WHAT NEEDS TO BE DONE:
Check every line in the listing below for "image". Copy the ones where it occurs.

RECORD EXCERPTS:
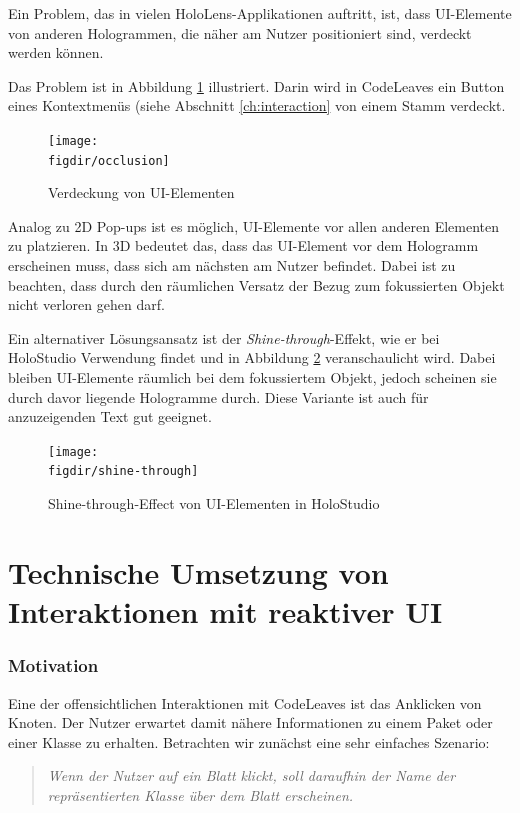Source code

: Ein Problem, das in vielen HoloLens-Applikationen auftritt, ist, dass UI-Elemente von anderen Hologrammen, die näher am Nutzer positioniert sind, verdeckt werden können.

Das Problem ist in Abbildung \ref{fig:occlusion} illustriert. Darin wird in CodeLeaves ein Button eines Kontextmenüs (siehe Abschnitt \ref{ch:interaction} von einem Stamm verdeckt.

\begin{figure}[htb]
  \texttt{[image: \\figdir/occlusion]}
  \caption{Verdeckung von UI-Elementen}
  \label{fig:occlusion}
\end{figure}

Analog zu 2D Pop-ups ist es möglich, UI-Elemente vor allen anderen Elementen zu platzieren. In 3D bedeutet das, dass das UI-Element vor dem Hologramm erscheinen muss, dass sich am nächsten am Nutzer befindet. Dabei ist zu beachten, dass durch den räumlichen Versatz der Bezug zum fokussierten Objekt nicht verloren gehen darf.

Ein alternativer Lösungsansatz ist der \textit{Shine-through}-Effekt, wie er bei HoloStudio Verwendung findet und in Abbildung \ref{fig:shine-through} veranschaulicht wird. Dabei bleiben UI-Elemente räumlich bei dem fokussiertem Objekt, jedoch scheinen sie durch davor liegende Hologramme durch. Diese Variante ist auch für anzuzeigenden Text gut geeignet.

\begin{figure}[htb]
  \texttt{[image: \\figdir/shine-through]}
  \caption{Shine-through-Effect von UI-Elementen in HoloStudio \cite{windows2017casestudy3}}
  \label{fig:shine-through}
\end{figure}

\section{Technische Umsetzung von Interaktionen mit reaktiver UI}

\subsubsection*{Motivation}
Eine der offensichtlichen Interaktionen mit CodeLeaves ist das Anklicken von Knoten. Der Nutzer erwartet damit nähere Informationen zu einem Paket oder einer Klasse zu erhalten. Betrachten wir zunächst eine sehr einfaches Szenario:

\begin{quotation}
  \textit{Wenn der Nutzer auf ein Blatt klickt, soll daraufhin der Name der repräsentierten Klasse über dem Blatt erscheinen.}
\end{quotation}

==

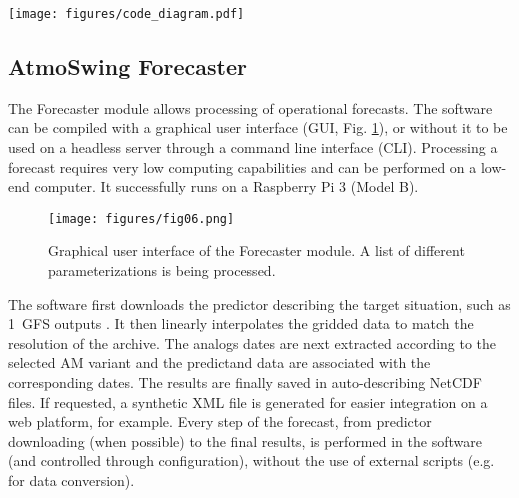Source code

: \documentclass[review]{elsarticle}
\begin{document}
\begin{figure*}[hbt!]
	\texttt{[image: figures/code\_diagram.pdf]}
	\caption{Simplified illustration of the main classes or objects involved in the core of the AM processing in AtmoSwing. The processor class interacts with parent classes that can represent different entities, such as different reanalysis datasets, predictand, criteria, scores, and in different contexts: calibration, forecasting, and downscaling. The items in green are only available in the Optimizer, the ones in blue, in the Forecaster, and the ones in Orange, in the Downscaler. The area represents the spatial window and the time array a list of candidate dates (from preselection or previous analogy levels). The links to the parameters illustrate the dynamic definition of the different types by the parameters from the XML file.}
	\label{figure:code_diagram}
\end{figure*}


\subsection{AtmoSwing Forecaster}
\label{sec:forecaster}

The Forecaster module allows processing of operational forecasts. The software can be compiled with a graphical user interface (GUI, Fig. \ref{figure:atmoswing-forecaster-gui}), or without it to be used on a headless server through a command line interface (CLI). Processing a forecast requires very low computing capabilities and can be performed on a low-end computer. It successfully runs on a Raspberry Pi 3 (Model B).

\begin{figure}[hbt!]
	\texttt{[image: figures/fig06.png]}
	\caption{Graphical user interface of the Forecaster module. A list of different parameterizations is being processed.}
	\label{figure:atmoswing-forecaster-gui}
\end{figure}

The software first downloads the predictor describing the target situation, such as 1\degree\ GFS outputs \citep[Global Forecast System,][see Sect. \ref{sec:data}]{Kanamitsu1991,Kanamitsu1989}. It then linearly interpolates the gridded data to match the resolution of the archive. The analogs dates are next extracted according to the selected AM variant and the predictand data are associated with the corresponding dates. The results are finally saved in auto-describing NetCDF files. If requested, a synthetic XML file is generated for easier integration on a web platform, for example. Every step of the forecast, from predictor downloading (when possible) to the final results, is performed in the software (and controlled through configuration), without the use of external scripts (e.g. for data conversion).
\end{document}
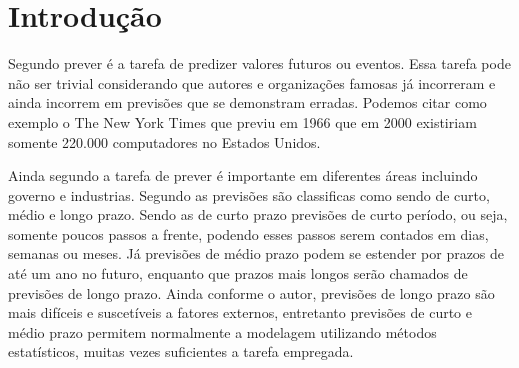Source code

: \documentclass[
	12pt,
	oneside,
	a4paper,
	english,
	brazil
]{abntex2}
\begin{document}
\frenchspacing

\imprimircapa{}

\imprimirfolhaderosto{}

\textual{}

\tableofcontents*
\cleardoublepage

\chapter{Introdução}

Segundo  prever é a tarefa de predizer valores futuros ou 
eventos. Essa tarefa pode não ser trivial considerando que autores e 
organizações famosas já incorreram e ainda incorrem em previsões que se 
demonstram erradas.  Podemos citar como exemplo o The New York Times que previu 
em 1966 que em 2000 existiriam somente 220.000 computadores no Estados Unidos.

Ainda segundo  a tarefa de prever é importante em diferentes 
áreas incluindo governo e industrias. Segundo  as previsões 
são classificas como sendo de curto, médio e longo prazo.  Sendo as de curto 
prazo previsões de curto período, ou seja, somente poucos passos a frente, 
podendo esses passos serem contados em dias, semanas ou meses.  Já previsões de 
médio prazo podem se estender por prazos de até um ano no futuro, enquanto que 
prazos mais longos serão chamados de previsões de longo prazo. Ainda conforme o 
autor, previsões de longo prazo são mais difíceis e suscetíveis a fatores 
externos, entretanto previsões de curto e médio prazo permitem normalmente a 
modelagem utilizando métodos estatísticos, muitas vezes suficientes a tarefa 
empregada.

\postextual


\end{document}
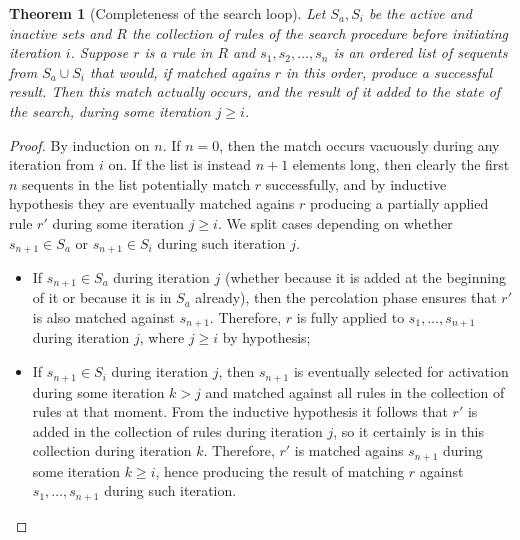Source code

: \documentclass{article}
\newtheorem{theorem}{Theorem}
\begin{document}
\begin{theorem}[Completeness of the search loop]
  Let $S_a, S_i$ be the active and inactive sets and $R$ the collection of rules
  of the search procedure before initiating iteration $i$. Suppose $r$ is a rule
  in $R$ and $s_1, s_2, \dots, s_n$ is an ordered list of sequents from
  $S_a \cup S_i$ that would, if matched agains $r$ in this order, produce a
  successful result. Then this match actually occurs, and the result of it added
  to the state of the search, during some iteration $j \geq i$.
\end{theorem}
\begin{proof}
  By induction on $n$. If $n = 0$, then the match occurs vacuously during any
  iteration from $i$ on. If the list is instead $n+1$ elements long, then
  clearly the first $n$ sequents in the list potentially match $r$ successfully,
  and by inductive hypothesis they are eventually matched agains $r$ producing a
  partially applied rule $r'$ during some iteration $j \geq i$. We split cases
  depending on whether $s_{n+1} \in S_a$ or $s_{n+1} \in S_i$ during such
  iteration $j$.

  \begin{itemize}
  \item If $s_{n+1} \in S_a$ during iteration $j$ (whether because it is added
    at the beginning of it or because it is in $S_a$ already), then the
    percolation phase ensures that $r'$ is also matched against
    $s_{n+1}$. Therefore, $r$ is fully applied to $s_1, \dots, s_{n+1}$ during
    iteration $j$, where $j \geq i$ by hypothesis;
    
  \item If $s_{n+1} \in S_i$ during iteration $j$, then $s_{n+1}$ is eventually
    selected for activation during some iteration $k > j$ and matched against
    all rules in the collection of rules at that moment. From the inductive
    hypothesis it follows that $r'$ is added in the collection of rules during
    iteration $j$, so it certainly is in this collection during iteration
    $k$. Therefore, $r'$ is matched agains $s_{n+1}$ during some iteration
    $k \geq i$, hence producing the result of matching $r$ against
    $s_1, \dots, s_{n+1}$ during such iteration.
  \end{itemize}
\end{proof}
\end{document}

...

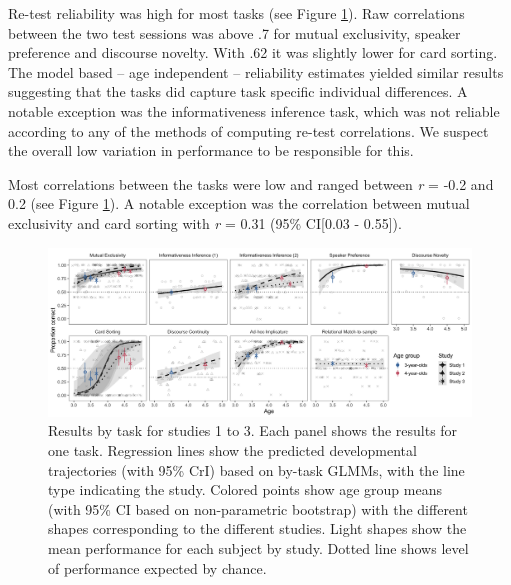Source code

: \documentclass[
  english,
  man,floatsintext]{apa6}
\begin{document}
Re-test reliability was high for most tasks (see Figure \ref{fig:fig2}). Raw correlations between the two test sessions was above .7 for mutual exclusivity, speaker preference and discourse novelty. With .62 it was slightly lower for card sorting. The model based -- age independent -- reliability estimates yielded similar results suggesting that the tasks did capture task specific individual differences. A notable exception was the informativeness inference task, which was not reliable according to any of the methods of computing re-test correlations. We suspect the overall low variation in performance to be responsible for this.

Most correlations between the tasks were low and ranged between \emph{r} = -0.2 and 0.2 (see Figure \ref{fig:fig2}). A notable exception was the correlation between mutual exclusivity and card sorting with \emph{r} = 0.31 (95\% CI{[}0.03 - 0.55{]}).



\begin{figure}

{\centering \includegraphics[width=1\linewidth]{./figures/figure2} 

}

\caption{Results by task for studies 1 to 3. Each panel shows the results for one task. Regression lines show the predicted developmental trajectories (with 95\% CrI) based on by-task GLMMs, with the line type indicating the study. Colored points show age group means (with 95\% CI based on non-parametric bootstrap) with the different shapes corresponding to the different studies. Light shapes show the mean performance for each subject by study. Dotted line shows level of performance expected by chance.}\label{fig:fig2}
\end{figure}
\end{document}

SOLUTION TO THIS TASK:
  \texttt{[image: \\figdir/occlusion]}
  \texttt{[image: \\figdir/shine-through]}
	\texttt{[image: figures/code\_diagram.pdf]}
	\texttt{[image: figures/fig06.png]}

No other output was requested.